International trade can be tricky at the best of times – not only do we have to deal with issues of culture, language, currency and time differences, but there can also be questions of trust. How does a manufacturer in China, for example, know that they will receive full payment for shipped goods? Or if payment is made in advance, how does the purchaser know that the correct goods will appear on time and at the right quality.

Trade finance is often used to make payments between buyers and sellers, but letters of credit can be part of that or stand-alone tools. Trade finance often includes invoice factoring, but the focus of this article will be on the letter of credit as a promise-to-pay.

When Is a Letter of Credit Used?

Letters of credit are used in international trade where there is a long gap between dispatch and delivery of goods. While the exporter wants payment early, the importer likes to see the product before paying.

If your company trades overseas frequently, you may have come across them before. But did you also know that some funders for trade finance or import/export finance might require one from you as well?

While using a finance provider for trade finance or import/export finance to improve your company’s cash flow, there’s essentially another party involved who will need a guarantee that the money they are providing for the financing agreement will be repaid.

Different Types of Letter of Credit

Not all letters of credit are the same, just a not all international business trades are the same.

1. Confirmed
Once the letter of credit has been issued by the buyer’s bank, the seller can opt to have it confirmed by a bank of their choosing. This also provides more security than leaving it unconfirmed.

2. Unconfirmed
This is still a valid letter of credit issued by a bank, it simply hasn’t been confirmed by a second bank.

3. Revocable
This can be changed or canceled at any time by the issuer.

4. Irrevocable
An irrevocable letter of credit cannot be canceled or changed, unless everyone in the process agrees. This means it provides a little more security than a revocable one.

5. Transferable
If there are intermediaries working in the transaction between buyer and seller, the letter of credit can be passed between parties on the receiving end of payment.

6. Back-to-Back
A back-to-back letter of credit can be used when intermediaries are involved beyond just the buyer and seller. Those intermediaries might be brokers or other beneficiaries for example.

7. Revolving
A revolving letter is useful for covering more than one transaction. It might be used if the buyer and seller expect to have a longer-lasting relationship and multiple transactions.

8. Stand-by
If the seller doesn’t expect to have to draw on a letter of credit but would like security just in case, they can have this in the form of a standby letter of credit from the buyer.

Benefits for Buyers

Buyers with a letter of credit can guarantee that they’ll receive the goods they’re paying for. Therefore, the risk of being out of pocket with nothing to show for it is reduced.

Benefits of a Letter of Credit for Sellers

As a seller, a letter of credit is a guarantee that you’ll receive all the money due, on time. You have a sense of security surrounding the payment. Provided that all terms and conditions are met, as all the risk is transferred to the bank or financer providing the letter instead.
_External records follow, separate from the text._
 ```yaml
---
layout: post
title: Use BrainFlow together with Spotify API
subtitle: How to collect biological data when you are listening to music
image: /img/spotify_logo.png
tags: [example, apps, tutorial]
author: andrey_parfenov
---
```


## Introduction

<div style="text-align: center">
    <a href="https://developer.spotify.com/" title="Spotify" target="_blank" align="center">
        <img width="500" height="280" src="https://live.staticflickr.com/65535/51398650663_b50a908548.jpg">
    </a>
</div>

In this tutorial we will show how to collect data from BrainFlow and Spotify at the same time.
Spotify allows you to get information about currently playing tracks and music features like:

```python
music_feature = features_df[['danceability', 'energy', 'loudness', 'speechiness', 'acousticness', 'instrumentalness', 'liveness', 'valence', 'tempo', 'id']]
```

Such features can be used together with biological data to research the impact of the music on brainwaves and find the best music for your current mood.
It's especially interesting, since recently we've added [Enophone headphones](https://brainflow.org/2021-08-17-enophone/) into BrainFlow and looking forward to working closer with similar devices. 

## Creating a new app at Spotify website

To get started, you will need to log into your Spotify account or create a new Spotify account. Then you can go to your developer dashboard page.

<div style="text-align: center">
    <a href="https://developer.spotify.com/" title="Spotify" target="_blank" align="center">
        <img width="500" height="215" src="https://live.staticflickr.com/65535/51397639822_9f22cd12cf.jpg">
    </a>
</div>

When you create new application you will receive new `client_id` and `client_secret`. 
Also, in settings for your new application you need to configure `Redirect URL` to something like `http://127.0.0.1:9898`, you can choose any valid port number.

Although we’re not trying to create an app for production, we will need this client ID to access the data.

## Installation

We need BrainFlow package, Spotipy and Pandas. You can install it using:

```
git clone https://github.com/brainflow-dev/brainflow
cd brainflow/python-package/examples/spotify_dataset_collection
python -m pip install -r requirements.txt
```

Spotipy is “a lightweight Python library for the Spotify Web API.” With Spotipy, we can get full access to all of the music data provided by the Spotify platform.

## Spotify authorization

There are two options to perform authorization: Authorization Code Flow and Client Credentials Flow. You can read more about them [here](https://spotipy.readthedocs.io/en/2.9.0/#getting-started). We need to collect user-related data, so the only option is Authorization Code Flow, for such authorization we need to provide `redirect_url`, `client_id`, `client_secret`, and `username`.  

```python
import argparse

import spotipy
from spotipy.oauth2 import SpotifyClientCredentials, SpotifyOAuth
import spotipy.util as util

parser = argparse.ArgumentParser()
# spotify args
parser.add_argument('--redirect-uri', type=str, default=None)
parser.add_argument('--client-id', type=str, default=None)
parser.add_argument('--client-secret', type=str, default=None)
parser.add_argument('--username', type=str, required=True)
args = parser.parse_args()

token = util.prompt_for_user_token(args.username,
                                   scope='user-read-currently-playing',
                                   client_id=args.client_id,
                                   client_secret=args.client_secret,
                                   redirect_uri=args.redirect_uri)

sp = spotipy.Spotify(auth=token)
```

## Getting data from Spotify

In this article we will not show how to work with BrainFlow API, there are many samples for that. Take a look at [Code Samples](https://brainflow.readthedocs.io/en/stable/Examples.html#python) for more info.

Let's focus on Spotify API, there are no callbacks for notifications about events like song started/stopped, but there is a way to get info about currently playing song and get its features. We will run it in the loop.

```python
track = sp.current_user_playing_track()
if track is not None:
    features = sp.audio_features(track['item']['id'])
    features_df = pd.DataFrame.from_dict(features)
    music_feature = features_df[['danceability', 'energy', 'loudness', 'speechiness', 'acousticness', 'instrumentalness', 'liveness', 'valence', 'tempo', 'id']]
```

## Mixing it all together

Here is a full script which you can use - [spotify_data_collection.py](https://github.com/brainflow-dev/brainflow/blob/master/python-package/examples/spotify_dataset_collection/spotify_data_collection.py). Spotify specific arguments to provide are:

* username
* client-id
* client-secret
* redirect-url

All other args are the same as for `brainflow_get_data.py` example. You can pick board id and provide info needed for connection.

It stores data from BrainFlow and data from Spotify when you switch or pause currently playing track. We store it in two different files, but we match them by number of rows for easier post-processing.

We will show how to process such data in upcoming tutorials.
They’re also useful if you’re looking to secure financing. Some trade finance providers will ask for one before finalizing the facility. Once you have it all in place, you could be in a better position to purchase materials and supplies to fulfill orders.

Costs for a Letter of Credit

As you might expect, your bank will almost certainly charge a fee for issuing a letter of credit. This is usually a percentage of the amount covered by the letter of credit.

So your bank or lender charges 1% for the letter of credit and the amount the letter is covering is £100,000, you’ll pay £1,000 in fees.

It may seem a lot, but if it has the ability to seal your trade deal, it could be a very valuable tool.


Letters of credit are commonly used in international trade deals.
They offer security for the seller and confidence that they will get paid for their products
And they make international trade easier for the end buyer. Having a letter of credit also gives the buyer confidence to proceed with a trade.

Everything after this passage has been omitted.